[Stored items]
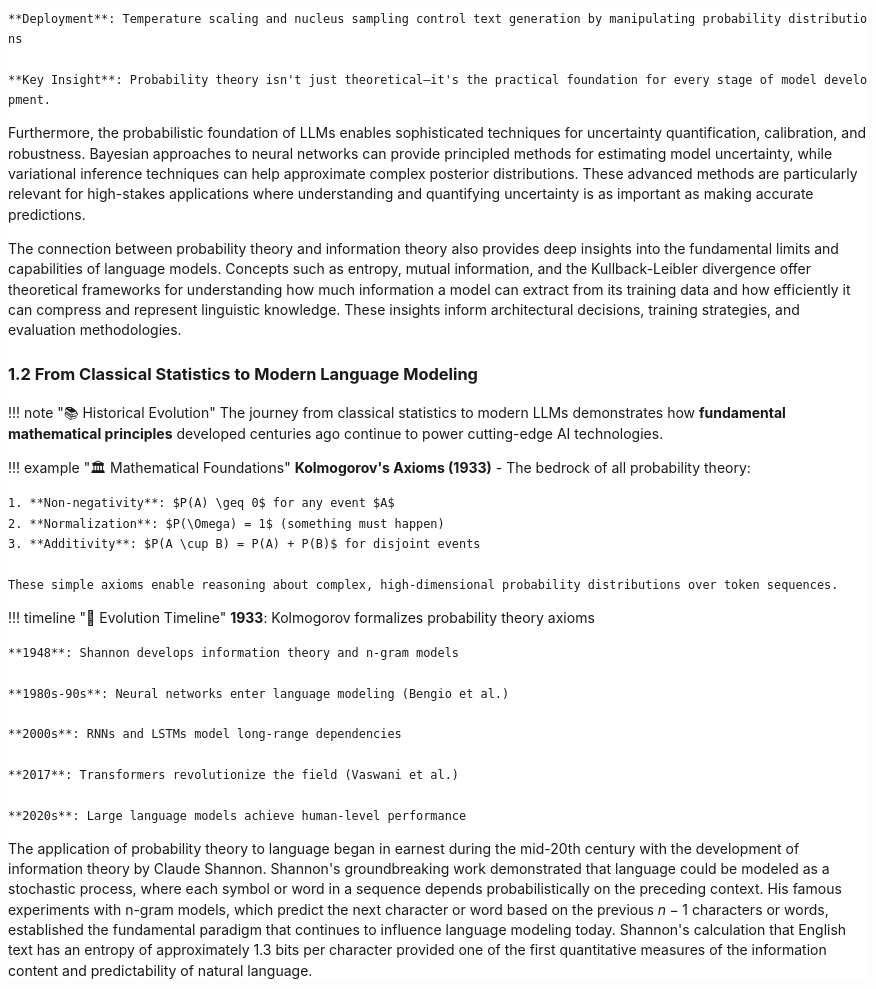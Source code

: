     **Deployment**: Temperature scaling and nucleus sampling control text generation by manipulating probability distributions

    **Key Insight**: Probability theory isn't just theoretical—it's the practical foundation for every stage of model development.

Furthermore, the probabilistic foundation of LLMs enables sophisticated techniques for uncertainty quantification, calibration, and robustness. Bayesian approaches to neural networks can provide principled methods for estimating model uncertainty, while variational inference techniques can help approximate complex posterior distributions. These advanced methods are particularly relevant for high-stakes applications where understanding and quantifying uncertainty is as important as making accurate predictions.

The connection between probability theory and information theory also provides deep insights into the fundamental limits and capabilities of language models. Concepts such as entropy, mutual information, and the Kullback-Leibler divergence offer theoretical frameworks for understanding how much information a model can extract from its training data and how efficiently it can compress and represent linguistic knowledge. These insights inform architectural decisions, training strategies, and evaluation methodologies.

### 1.2 From Classical Statistics to Modern Language Modeling

!!! note "📚 Historical Evolution"
    The journey from classical statistics to modern LLMs demonstrates how **fundamental mathematical principles** developed centuries ago continue to power cutting-edge AI technologies.

!!! example "🏛️ Mathematical Foundations"
    **Kolmogorov's Axioms (1933)** - The bedrock of all probability theory:

    1. **Non-negativity**: $P(A) \geq 0$ for any event $A$
    2. **Normalization**: $P(\Omega) = 1$ (something must happen)
    3. **Additivity**: $P(A \cup B) = P(A) + P(B)$ for disjoint events

    These simple axioms enable reasoning about complex, high-dimensional probability distributions over token sequences.

!!! timeline "🔄 Evolution Timeline"
    **1933**: Kolmogorov formalizes probability theory axioms

    **1948**: Shannon develops information theory and n-gram models

    **1980s-90s**: Neural networks enter language modeling (Bengio et al.)

    **2000s**: RNNs and LSTMs model long-range dependencies

    **2017**: Transformers revolutionize the field (Vaswani et al.)

    **2020s**: Large language models achieve human-level performance

The application of probability theory to language began in earnest during the mid-20th century with the development of information theory by Claude Shannon. Shannon's groundbreaking work demonstrated that language could be modeled as a stochastic process, where each symbol or word in a sequence depends probabilistically on the preceding context. His famous experiments with n-gram models, which predict the next character or word based on the previous $n-1$ characters or words, established the fundamental paradigm that continues to influence language modeling today. Shannon's calculation that English text has an entropy of approximately 1.3 bits per character provided one of the first quantitative measures of the information content and predictability of natural language.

- [Task item] Nothing but the lines from the one containing "(Bengio et al.)" through the end of the entries belongs in the answer; repeat them exactly.

- [Result]
    **1980s-90s**: Neural networks enter language modeling (Bengio et al.)

    **2000s**: RNNs and LSTMs model long-range dependencies

    **2017**: Transformers revolutionize the field (Vaswani et al.)

    **2020s**: Large language models achieve human-level performance

The application of probability theory to language began in earnest during the mid-20th century with the development of information theory by Claude Shannon. Shannon's groundbreaking work demonstrated that language could be modeled as a stochastic process, where each symbol or word in a sequence depends probabilistically on the preceding context. His famous experiments with n-gram models, which predict the next character or word based on the previous $n-1$ characters or words, established the fundamental paradigm that continues to influence language modeling today. Shannon's calculation that English text has an entropy of approximately 1.3 bits per character provided one of the first quantitative measures of the information content and predictability of natural language.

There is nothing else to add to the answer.